WHAT IS NEEDED>
Only a number is wanted: how many lines in these records contain the word "function"?
++++++++
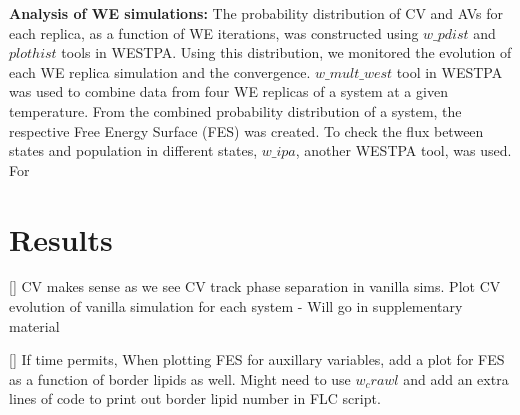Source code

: \documentclass{biophys-new}
\begin{document}
\textbf{Analysis of WE simulations:}
The probability distribution of CV and AVs for each replica, as a function of WE iterations, was constructed using $w\_pdist$ and $plothist$ tools in WESTPA.
Using this distribution, we monitored the evolution of each WE replica simulation and the convergence.
$w\_mult\_west$ tool in WESTPA was used to combine data from four WE replicas of a system at a given temperature.
From the combined probability distribution of a system, the respective Free Energy Surface (FES) was created.
To check the flux between states and population in different states, $w\_ipa$, another WESTPA tool, was used.
For 



\section*{Results}

[] CV makes sense as we see CV track phase separation in vanilla sims.
Plot CV evolution of vanilla simulation for each system - Will go in supplementary material

[] If time permits, When plotting FES for auxillary variables, add a plot for FES as a function of border lipids as well.
Might need to use $w_crawl$ and add an extra lines of code to print out border lipid number in FLC script.



\end{document}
++++++++
EXERCISE SOLUTION>
2